RAW DATA: Begin

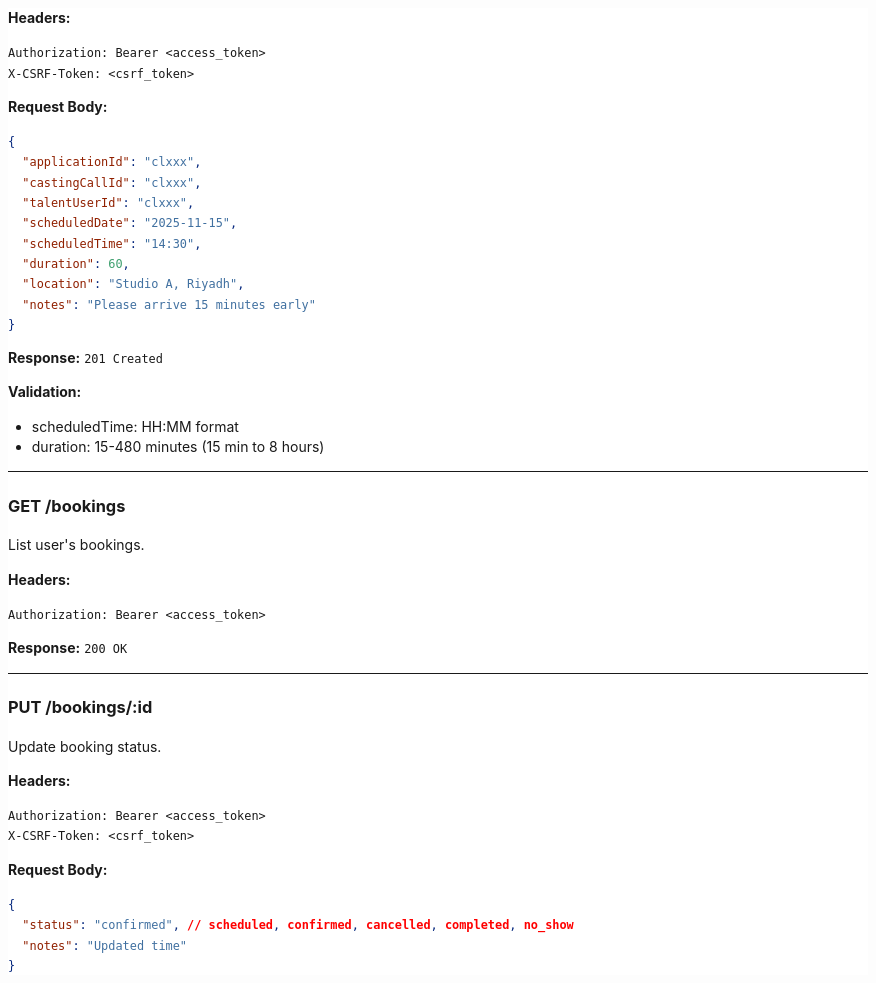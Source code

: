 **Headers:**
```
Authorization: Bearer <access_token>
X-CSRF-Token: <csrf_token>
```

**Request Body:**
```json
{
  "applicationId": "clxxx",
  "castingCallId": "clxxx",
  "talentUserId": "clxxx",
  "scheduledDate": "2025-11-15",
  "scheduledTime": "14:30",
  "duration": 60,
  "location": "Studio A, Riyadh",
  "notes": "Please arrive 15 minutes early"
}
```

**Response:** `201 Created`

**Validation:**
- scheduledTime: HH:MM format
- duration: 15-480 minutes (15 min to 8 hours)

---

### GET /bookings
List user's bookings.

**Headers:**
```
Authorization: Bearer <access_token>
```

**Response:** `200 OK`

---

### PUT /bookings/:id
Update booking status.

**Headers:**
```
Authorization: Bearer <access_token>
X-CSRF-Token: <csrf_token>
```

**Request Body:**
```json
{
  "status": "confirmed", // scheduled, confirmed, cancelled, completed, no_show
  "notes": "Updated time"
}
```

RAW DATA: End

[WHAT YOU SHOULD DO]:
Every line above should be reproduced exactly, please, with no pictures included.

[EXERCISE OUTPUT]:
Source code

: **Headers:**
```
Authorization: Bearer <access_token>
X-CSRF-Token: <csrf_token>
```

**Request Body:**
```json
{
  "applicationId": "clxxx",
  "castingCallId": "clxxx",
  "talentUserId": "clxxx",
  "scheduledDate": "2025-11-15",
  "scheduledTime": "14:30",
  "duration": 60,
  "location": "Studio A, Riyadh",
  "notes": "Please arrive 15 minutes early"
}
```

**Response:** `201 Created`

**Validation:**
- scheduledTime: HH:MM format
- duration: 15-480 minutes (15 min to 8 hours)

---

### GET /bookings
List user's bookings.

**Headers:**
```
Authorization: Bearer <access_token>
```

**Response:** `200 OK`

---

### PUT /bookings/:id
Update booking status.

**Headers:**
```
Authorization: Bearer <access_token>
X-CSRF-Token: <csrf_token>
```

**Request Body:**
```json
{
  "status": "confirmed", // scheduled, confirmed, cancelled, completed, no_show
  "notes": "Updated time"
}
```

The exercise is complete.